• [Problem]
Of the entries below, return only those lines from the line with "- **Metrics**: Compliance" to the line with "- **Metrics**: Protocol", exactly, both included.

━━━━━━━━━━━━━━━━━━━━

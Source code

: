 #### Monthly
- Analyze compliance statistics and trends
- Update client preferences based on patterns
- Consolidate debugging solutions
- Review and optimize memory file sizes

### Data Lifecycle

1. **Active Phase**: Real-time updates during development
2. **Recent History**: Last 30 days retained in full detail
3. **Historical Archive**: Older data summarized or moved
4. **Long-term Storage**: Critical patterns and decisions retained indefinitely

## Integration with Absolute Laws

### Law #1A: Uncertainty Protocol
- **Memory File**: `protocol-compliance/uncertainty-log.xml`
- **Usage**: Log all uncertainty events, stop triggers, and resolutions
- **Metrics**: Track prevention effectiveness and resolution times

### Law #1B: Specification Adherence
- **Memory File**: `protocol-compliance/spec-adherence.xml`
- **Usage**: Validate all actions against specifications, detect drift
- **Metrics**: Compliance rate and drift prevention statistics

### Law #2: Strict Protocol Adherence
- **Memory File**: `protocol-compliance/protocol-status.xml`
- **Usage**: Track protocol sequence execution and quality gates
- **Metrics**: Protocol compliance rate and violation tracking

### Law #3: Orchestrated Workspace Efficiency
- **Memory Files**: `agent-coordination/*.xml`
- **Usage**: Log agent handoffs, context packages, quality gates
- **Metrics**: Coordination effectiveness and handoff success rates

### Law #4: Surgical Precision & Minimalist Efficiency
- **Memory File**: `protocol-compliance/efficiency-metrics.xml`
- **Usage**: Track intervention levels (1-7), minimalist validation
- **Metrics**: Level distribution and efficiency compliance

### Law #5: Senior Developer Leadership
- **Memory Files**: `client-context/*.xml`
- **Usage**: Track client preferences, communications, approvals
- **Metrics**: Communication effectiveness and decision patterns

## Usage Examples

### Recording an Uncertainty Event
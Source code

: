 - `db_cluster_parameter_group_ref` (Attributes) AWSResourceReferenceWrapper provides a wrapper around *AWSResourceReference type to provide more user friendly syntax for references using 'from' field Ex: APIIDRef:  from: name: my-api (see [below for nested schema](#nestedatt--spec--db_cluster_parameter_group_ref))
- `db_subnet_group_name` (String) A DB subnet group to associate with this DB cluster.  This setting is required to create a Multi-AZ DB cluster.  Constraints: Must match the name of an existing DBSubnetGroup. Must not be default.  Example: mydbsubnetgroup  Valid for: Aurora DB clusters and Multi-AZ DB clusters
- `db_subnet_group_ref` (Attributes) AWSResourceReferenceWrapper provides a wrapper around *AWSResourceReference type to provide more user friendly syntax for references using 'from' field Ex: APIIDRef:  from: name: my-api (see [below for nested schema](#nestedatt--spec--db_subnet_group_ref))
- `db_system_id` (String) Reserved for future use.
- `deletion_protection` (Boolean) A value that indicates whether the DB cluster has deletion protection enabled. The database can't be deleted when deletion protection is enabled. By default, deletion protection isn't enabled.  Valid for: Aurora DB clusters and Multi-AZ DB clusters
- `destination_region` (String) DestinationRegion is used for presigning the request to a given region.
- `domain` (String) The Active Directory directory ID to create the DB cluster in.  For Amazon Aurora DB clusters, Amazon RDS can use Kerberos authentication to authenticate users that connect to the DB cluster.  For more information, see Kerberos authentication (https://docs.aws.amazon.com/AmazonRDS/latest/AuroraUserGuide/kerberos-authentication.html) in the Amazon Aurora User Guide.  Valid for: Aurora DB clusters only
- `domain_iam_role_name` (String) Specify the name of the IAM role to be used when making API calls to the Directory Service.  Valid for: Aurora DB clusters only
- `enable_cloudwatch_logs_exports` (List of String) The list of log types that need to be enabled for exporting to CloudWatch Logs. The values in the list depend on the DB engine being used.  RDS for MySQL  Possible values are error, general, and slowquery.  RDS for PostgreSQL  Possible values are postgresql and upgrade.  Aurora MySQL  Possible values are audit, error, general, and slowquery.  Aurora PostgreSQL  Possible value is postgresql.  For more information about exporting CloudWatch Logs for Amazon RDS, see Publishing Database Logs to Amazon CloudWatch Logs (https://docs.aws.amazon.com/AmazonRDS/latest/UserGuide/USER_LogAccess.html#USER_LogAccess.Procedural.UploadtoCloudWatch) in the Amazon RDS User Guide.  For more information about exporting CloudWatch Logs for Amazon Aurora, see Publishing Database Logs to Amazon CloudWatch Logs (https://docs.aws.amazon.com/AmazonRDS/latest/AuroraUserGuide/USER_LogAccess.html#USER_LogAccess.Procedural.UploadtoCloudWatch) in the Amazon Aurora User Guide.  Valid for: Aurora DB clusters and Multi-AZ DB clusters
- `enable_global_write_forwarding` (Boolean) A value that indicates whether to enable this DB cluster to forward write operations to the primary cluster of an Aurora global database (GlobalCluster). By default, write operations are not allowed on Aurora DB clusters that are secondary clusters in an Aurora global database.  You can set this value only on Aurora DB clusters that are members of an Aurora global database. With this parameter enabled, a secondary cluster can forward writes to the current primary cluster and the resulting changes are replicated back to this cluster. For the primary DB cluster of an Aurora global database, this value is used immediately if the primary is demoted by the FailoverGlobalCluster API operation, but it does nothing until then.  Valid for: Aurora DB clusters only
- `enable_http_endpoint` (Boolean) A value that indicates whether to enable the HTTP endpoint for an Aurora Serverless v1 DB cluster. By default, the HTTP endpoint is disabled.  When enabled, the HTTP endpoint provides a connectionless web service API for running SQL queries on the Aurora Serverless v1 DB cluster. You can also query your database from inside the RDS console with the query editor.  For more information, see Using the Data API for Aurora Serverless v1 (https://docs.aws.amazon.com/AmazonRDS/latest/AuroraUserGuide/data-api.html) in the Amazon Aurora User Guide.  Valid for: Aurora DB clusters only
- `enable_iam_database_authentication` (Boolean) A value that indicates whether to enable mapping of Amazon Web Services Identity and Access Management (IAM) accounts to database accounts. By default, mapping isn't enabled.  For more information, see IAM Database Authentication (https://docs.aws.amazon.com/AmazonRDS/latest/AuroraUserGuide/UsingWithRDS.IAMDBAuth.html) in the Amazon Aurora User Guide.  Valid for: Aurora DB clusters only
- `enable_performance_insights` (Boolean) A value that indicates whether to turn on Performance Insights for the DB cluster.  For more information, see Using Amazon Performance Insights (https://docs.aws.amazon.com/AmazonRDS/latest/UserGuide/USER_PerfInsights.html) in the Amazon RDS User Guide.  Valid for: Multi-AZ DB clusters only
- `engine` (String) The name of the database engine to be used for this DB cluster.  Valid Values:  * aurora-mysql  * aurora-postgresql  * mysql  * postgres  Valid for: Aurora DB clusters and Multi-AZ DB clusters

━━━━━━━━━━━━━━━━━━━━

• [Written response]
- **Metrics**: Compliance rate and drift prevention statistics

### Law #2: Strict Protocol Adherence
- **Memory File**: `protocol-compliance/protocol-status.xml`
- **Usage**: Track protocol sequence execution and quality gates
- **Metrics**: Protocol compliance rate and violation tracking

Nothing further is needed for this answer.